Commentary
May 18, 2003
Updated January 21, 2008

Murray Hill

.....

Academics and researchers associate Murray Hill with the famous New Jersey-based Bell Labs (now ATT), home of many great inventions and interesting projects. But for typographers, Murray Hill is Emil J. Klumpp's script font developed in 1956 at Kingsley/ATF. New York-based Emil Klumpp (b. 1912) became type director at American Type Founders in 1964. It is hilarious that Linotype calls Emil Erich and that MyFonts filed his work under Emil Klump (one "p"). Anyway, the status of the Murray Hill typeface is unclear as the entire ATF collection has been donated to the Smithsonian in the early nineties. Many versions of Murray Hill have been published since then. What prompted me to write this page was a biting comment on a type forum regarding a small foundry's adaptation of Murray Hill. My question to that poster is: which of the versions below are legally or morally acceptable, in your eyes? And what is the error then, in the small foundry's attempt to make its own version? Is it not more outrageous that almost all major foundries have their own "versions" of Murray Hill, without ever sending a dime to Emil Klumpp, who died a poor man [more about that below].


Emil Klumpp

Let us begin with Klumpp's life as communicated to me by one of his ex-colleagues and associates.

He starts: I first met Emil Klumpp in 1955 at a meeting of ATF Dealers in Chicago. He was a featured speaker and presented Murray Hill as a new type face he had been commissioned to be drawn based on the need for a modern non-connecting script by Type Division Manager Jan Vander Ploeg. Murray Hill, the original face, was deemed to weak and did not sell well as did heavier faces like Brush. So he drew Murray Hill Bold, completed in 1956. I have two panels on my wall signed and dated April 7. The art for Murray Hill was destroyed in a fire in his studio.

Emil was paid $1,500 for each face plus a commission of five cents a pound for every pound sold.
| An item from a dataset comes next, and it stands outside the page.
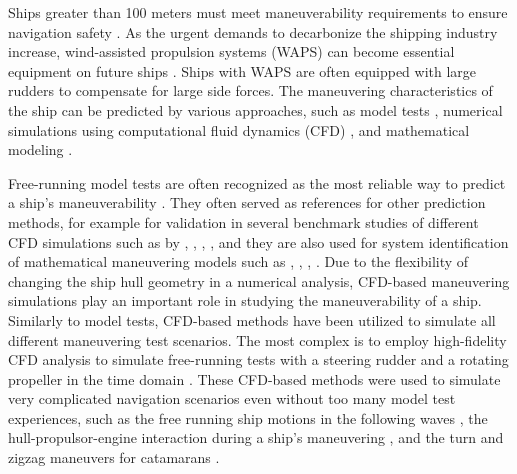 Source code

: Ships greater than 100 meters must meet maneuverability requirements to ensure navigation safety \citep{imoStandardsShipManoeuvrability2002}. As the urgent demands to decarbonize the shipping industry increase, wind-assisted propulsion systems (WAPS) can become essential equipment on future ships \citep{nelissenStudyAnalysisMarket2016}. Ships with WAPS are often equipped with large rudders to compensate for large side forces. The maneuvering characteristics of the ship can be predicted by various approaches, such as model tests \citep{ittcManeuveringCommitteeITTC2008}, numerical simulations using computational fluid dynamics (CFD) \citep{elmoctarRANSBasedSimulatedShip2014,dumanTurnZigzagManoeuvres2022}, and mathematical modeling \citep{abkowitzMEASUREMENTHYDRODYNAMICCHARACTERISTICS1980,fossenHandbookMarineCraft2011,yasukawaIntroductionMMGStandard2015,alexanderssonSystemIdentificationPhysicsinformed2024b}. 

Free-running model tests are often recognized as the most reliable way to predict a ship's maneuverability \citep{ittcITTCRecommendedProcedures2008}. They often served as references for other prediction methods, for example for validation in several benchmark studies of different CFD simulations such as by \citet{sternExperienceSIMMAN20082011}, \citet{sakamotoURANSSimulationsStatic2012}, \citet{yoonBenchmarkCFDValidation2015a}, \citet{yasukawaValidation6DOFMotion2021}, and they are also used for system identification of mathematical maneuvering models such as \citet{luoParameterIdentificationShip2016}, \citet{xuUncertaintyAnalysisHydrodynamic2019}, \citet{wangOptimalDesignExcitation2020}, \citet{alexanderssonSystemIdentificationVessel2022}. Due to the flexibility of changing the ship hull geometry in a numerical analysis, CFD-based maneuvering simulations play an important role in studying the maneuverability of a ship. Similarly to model tests, CFD-based methods have been utilized to simulate all different maneuvering test scenarios. The most complex is to employ high-fidelity CFD analysis to simulate free-running tests with a steering rudder and a rotating propeller in the time domain \citep{dubbiosoTurningAbilityAnalysis2016a, islamEstimationHydrodynamicDerivatives2018}. These CFD-based methods were used to simulate very complicated navigation scenarios even without too many model test experiences, such as the free running ship motions in the following waves \citep{arakiImprovedManeuveringBasedMathematical2019}, the hull-propulsor-engine interaction during a ship’s maneuvering \citep{elmoctarRANSBasedSimulatedShip2014}, and the turn and zigzag maneuvers for catamarans \citep{dumanTurnZigzagManoeuvres2022}.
This was, of course, metal type and he made good money as the Bold version sold well for a number of years.

I am certain that ATF was owned by American Bank Note in those days. I know they owned ATF when I joined the company in 1963. I still have engraving from their spectacular calendars on my walls. Kingsley bought them as the company came to the end of it's life to keep the foundry running and producing hard metal zinc type used in their marking machines. I would guess this was in the 80's.
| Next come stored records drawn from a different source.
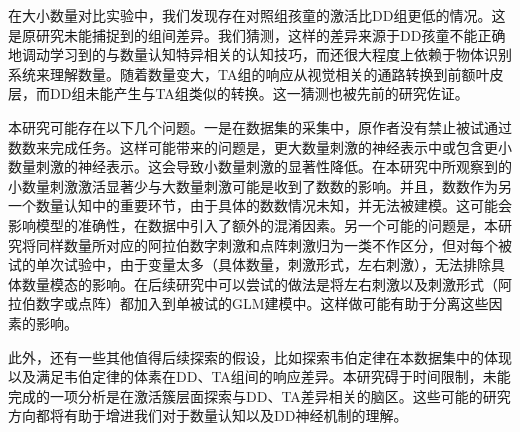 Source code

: \documentclass[bachelor, comfort]{shtthesis}
\begin{document}
在大小数量对比实验中，我们发现存在对照组孩童的激活比DD组更低的情况。这是原研究未能捕捉到的组间差异。我们猜测，这样的差异来源于DD孩童不能正确地调动学习到的与数量认知特异相关的认知技巧，而还很大程度上依赖于物体识别系统来理解数量。随着数量变大，TA组的响应从视觉相关的通路转换到前额叶皮层，而DD组未能产生与TA组类似的转换。这一猜测也被先前的研究佐证\cite{num19}。

本研究可能存在以下几个问题。一是在数据集的采集中，原作者没有禁止被试通过数数来完成任务。这样可能带来的问题是，更大数量刺激的神经表示中或包含更小数量刺激的神经表示。这会导致小数量刺激的显著性降低。在本研究中所观察到的小数量刺激激活显著少与大数量刺激可能是收到了数数的影响。并且，数数作为另一个数量认知中的重要环节，由于具体的数数情况未知，并无法被建模。这可能会影响模型的准确性，在数据中引入了额外的混淆因素。另一个可能的问题是，本研究将同样数量所对应的阿拉伯数字刺激和点阵刺激归为一类不作区分，但对每个被试的单次试验中，由于变量太多（具体数量，刺激形式，左右刺激），无法排除具体数量模态的影响。在后续研究中可以尝试的做法是将左右刺激以及刺激形式（阿拉伯数字或点阵）都加入到单被试的GLM建模中。这样做可能有助于分离这些因素的影响。

此外，还有一些其他值得后续探索的假设，比如探索韦伯定律在本数据集中的体现以及满足韦伯定律的体素在DD、TA组间的响应差异。本研究碍于时间限制，未能完成的一项分析是在激活簇层面探索与DD、TA差异相关的脑区。这些可能的研究方向都将有助于增进我们对于数量认知以及DD神经机制的理解。



\makebiblio
\end{document}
Emil was hired a General Manager of the Type Division in the late fall of 1962 or it could have been January 2, 1963 after spending a year as an ATF Regional Manager. He hired me as his replacement from an ATF Dealer in Grand Rapids Michigan with the blessings of that company. Guess they were glad to get rid of me. The position required full time travel and I was sent home to talk to my wife before I could accept the job. Emil had replaced Jan who moved back to The Netherlands to manage the web press division.

Emil told me the face was named after the Murray Hill telephone exchange which happened to be that of a girl friend in NYC.

We both left the company in 1966, He became President of Bauer Alphabets US in NYC and I hired on as Executive Director of the International Typographic Composition Association in Washington DC.

There were other more personal anecdotes that Klumpp's friend told me, but they are not important. What matters was that Klumpp somehow managed to spend all his money and that he died as a poor man at age eighty.

Klumpp's friend is very passionate about it. Quite upset by the situation, he went on to say: I wonder how many firms lay claim Ad Lib, designed by Freeman Craw, or Craw Clarendon for that matter. [...] I still think you should see who usurped Ad Lib. I see it all the time on TV and in print, almost as much as Murray Hill Bold on Florists Trucks.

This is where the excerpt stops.